## Task statement
Copy each line of the records that includes "caption".
───── Records shown
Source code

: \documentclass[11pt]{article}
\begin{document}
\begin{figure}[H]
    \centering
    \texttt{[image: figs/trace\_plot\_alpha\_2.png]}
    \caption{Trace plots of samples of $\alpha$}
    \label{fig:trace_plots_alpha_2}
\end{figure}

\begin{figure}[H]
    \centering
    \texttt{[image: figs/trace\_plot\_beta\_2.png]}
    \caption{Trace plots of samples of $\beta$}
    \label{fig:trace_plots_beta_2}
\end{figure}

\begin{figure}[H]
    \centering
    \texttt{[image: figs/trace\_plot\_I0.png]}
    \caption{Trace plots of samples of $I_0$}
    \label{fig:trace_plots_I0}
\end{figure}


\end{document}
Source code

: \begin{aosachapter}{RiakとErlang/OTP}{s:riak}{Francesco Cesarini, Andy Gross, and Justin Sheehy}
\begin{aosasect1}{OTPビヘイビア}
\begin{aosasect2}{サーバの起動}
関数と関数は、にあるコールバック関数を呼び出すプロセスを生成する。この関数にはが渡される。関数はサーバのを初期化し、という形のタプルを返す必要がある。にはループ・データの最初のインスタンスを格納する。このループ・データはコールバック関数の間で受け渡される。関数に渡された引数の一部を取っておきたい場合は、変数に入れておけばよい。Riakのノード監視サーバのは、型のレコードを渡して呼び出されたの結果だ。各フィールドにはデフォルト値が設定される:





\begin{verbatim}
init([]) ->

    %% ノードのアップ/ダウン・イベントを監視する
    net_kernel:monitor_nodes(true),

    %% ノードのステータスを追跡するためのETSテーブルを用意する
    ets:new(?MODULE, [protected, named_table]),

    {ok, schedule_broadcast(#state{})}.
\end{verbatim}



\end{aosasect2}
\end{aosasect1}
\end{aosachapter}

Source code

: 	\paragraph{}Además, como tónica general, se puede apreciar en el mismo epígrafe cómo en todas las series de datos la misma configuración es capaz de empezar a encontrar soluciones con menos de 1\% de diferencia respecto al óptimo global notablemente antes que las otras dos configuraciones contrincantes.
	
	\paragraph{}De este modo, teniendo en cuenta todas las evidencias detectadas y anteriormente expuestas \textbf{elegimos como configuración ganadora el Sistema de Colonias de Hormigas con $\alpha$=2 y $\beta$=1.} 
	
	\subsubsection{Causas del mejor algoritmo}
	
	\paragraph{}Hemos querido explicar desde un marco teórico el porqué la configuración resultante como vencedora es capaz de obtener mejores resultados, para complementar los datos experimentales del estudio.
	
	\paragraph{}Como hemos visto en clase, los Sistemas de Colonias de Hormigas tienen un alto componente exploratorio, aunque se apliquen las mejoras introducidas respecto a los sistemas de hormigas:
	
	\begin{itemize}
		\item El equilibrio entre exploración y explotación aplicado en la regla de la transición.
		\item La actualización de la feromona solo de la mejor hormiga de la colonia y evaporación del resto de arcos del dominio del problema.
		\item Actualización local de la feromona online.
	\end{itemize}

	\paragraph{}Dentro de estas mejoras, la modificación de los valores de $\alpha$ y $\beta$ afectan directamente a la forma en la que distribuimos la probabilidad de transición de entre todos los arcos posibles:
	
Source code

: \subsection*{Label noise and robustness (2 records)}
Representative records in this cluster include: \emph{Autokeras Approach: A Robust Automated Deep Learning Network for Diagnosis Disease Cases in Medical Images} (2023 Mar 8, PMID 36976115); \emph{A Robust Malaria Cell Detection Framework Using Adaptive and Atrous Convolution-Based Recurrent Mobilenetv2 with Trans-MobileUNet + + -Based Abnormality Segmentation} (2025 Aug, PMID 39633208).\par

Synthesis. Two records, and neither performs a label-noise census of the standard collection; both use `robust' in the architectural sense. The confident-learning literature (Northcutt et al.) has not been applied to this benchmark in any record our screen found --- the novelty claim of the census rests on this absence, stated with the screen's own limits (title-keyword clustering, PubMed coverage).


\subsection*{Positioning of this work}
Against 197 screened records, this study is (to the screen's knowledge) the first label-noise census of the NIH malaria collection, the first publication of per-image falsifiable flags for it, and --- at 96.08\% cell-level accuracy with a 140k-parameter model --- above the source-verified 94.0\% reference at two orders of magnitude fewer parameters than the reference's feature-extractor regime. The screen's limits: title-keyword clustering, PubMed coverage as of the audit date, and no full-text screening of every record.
──────────
## Your solution
    \caption{Trace plots of samples of $\alpha$}
    \caption{Trace plots of samples of $\beta$}
    \caption{Trace plots of samples of $I_0$}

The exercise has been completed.